Currently, attempts to improve the efficacy of adoptive TIL therapy are focused on two areas: (a) optimizing methods to select tumor-reactive TIL and expand them under optimal costimulation conditions and (b) optimizing host and/or tumor conditioning. Findings from melanoma trials argue that use of memory rather than effector cells may be more efficacious for adoptive transfer [64]. In these key studies, although infused cells dominantly displayed a highly differentiated effector cell phenotype (CD27– CD28– CD45RA– CD62L– CCR7–), TILs persisting 2 months after infusion in patients who exhibited tumor regression were characterized by a less differentiated phenotype (CD27+ CD28+ CD45RA+ but CD62L– CCR7–) and longer telomeres [65–69]. Mouse models confirm these findings [70]. Because TILs comprise a large number of tumor-reactive effector cells, identification of culture conditions that preferentially expand memory phenotypes is a priority. Recent technological advances with the development of artificial antigen-presenting cells (aAPCs) expressing a variable repertoire of costimulatory molecules and cytokines have generated new opportunities to provide the desired costimulatory molecules and cytokines to reeducate TILs, improving their potency and function in vivo. Carl June and colleagues have described the development of a next-generation K562-based aAPC platform capable of expressing multiple gene inserts, including human lymphocyte antigen (HLA)-A2; CD64 (the high-affinity Fc receptor), CD80, CD83, CD86, CD137L (4-1BBL), and CD252 (Ox40L); and a variety of T-cell supporting cytokines [71]. Cell-based aAPCs have proven to be more efficient at activating and expanding CD8+ CD28– T cells, and antigen-specific T cells, than the magnetic bead-based aAPC [71].

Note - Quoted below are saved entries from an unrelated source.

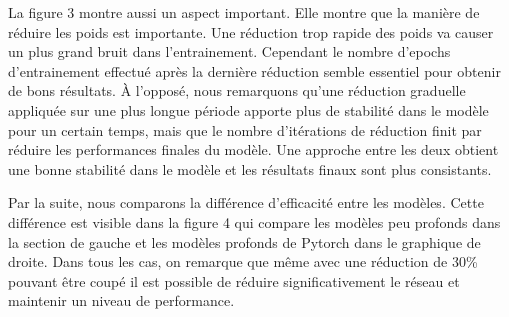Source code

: \documentclass[12pt]{article}
\begin{document}
La figure 3 montre aussi un aspect important. Elle montre que la manière de réduire les poids est importante. Une réduction trop rapide des poids va causer un plus grand bruit dans l'entrainement. Cependant le nombre d'epochs d'entrainement effectué après la dernière réduction semble essentiel pour obtenir de bons résultats. À l'opposé, nous remarquons qu'une réduction graduelle appliquée sur une plus longue période apporte plus de stabilité dans le modèle pour un certain temps, mais que le nombre d'itérations de réduction finit par réduire les performances finales du modèle. Une approche entre les deux obtient une bonne stabilité dans le modèle et les résultats finaux sont plus consistants.


Par la suite, nous comparons la différence d’efficacité entre les modèles. Cette différence est visible dans la figure 4 qui compare les modèles peu profonds dans la section de gauche et les modèles profonds de Pytorch dans le graphique de droite. Dans tous les cas, on remarque que même avec une réduction de 30\% pouvant être coupé il est possible de réduire significativement le réseau et maintenir un niveau de performance.
\end{document}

TIL therapy is only possible for a fraction of patients. To generate TIL, a tumor mass must first be resected, which is not always possible. Additionally, that tumor mass must contain TIL, and those TIL must be responsive to the existing ex vivo expansion protocols. For many patients, these limitations make TIL therapy impossible. One strategy to make adoptive therapy available to a larger patient population involves engineering polyclonal T cells to redirect their specificity towards tumor antigens. This can be accomplished by transducing lymphocytes with a cloned T-cell receptor (TCR) of high affinity to tumor-associated epitopes. In this case, the cloned heterodimeric TCR is transduced to mixed peripheral blood T cells isolated from the patient, creating a large population of bispecific T cells, which are polyclonal with respect to their original TCR, but potentially monoclonal for the cloned TCR [72].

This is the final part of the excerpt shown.